And yet, on April 29, the SFPD took a leap into the 20th century, via a departmental bulletin mandating that, starting this month, every stolen or stripped vehicle "shall be processed for fingerprints." That bulletin concludes with the statement that "proper documentation is critical to support successful follow-up and prosecution." This missive was penned not by Captain Obvious but Chief Suhr.

Moments after Suhr hit the send button, his department-wide email was, in turn, responded to, en masse, by a dissident in the ranks (this is unusual; San Francisco is told a department-wide response from an aggrieved individual cop happens perhaps three times a year). "I urge you to please rescind this bulletin," wrote Sergeant Paul Weggenmann out of Taraval Station. "This practice is not only not feasible, but illogical." Weggenmann, who, we are told, formerly worked in the Crime Scene Inspection unit, claims it would be foolish to de facto dust stolen cars for prints as "99.9%" of the time, "no prints are left behind by the suspect." What's more, "black powder is very difficult to clean from the vehicle interior and makes a big mess." This, Weggenmann notes, will lead to unhappiness from the owners of these recovered vehicles (how they feel knowing that police do not check their stolen property for prints in the first place is not addressed).  
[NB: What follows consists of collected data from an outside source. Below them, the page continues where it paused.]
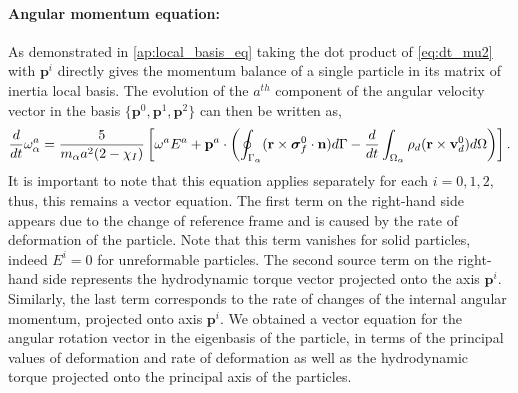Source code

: \paragraph*{Angular momentum equation:}
As demonstrated in \ref{ap:local_basis_eq} taking the dot product of \ref{eq:dt_mu2} with $\textbf{p}^i$ directly gives the momentum balance of a single particle in its matrix of inertia local basis. 
The evolution of the $a^{th}$ component of the angular velocity vector in the basis $\{\textbf{p}^0, \textbf{p}^1, \textbf{p}^2\}$ can then be written as, 
\begin{equation}
    \ddt\omega^a_\alpha
    = 
    \frac{5}{m_\alpha a^2 (2 - \chi_I)}
    \left[
    \omega^a E^a 
    +
    \textbf{p}^a \cdot \left(
        \intS{(\textbf{r}\times\bm\sigma_f^0\cdot \textbf{n})} 
        - \ddt\intO{\rho_d(\textbf{r}\times \textbf{v}_d^0)}
    \right)
    \right].  
    \label{eq:dt_omega_a}  
\end{equation}
It is important to note that this equation applies separately for each $i = 0,1,2$, thus, this remains a vector equation. 
The first term on the right-hand side appears due to the change of reference frame and is caused by the rate of deformation of the particle.
Note that this term vanishes for solid particles, indeed $E^i = 0$ for unreformable particles. 
The second source term on the right-hand side represents the hydrodynamic torque vector projected onto the axis $\textbf{p}^i$. 
Similarly, the last term corresponds to the rate of changes of the internal angular momentum, projected onto axis $\textbf{p}^i$. 
We obtained a vector equation for the angular rotation vector in the eigenbasis of the particle, in terms of the principal values of deformation and rate of deformation as well as the hydrodynamic torque projected onto the principal axis of the particles.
Weggenmann concluded his letter by noting that "Assistant District Attorneys have already established that they will not go with a fingerprint case where the prints are located on the outside of the vehicle." He didn't find a way to work Proposition 47 into his rebuttal, but this does come close. The sergeant affixed his phone number to the bottom of the communiqué; we left a message with Weggenmann but he hasn't yet responded to our queries about his announcement and what hot water it may have landed him in. 

The sergeant, a colleague told us, is not at the station right now. And, when he does turn up, it's safe to say he'd rather not be dusted. 

UPDATE: MAY 4, 4:20 P.M.—Weggenmann called us back. When asked if he thought dusting stolen cars was a good use of police resources, he replied "It can be. My position is, in every situation—auto burglaries, home burglaries—we make attempts to collect evidence. My problem with the bulletin is, more and more, we're being told 'shall.' 'Shall' means you have no discretion. It means, if someone reports their car has been broken into, under no circumstances can you not process it. Even if they don't want you to or there's a witness who says the person was wearing gloves. It leaves you no discretion." 

When asked if his e-mail to department brass and nearly 2,000 cops has started a dialog—and gotten him in trouble—he said that a dialog has indeed been initiated ... and he's not sure if he's in trouble. "A discipline process was started," he confirmed. "I was reprimanded for having hit the 'reply-all' button. I meant to just hit reply." 

As such, his response reached a far wider audience. And you, the reader.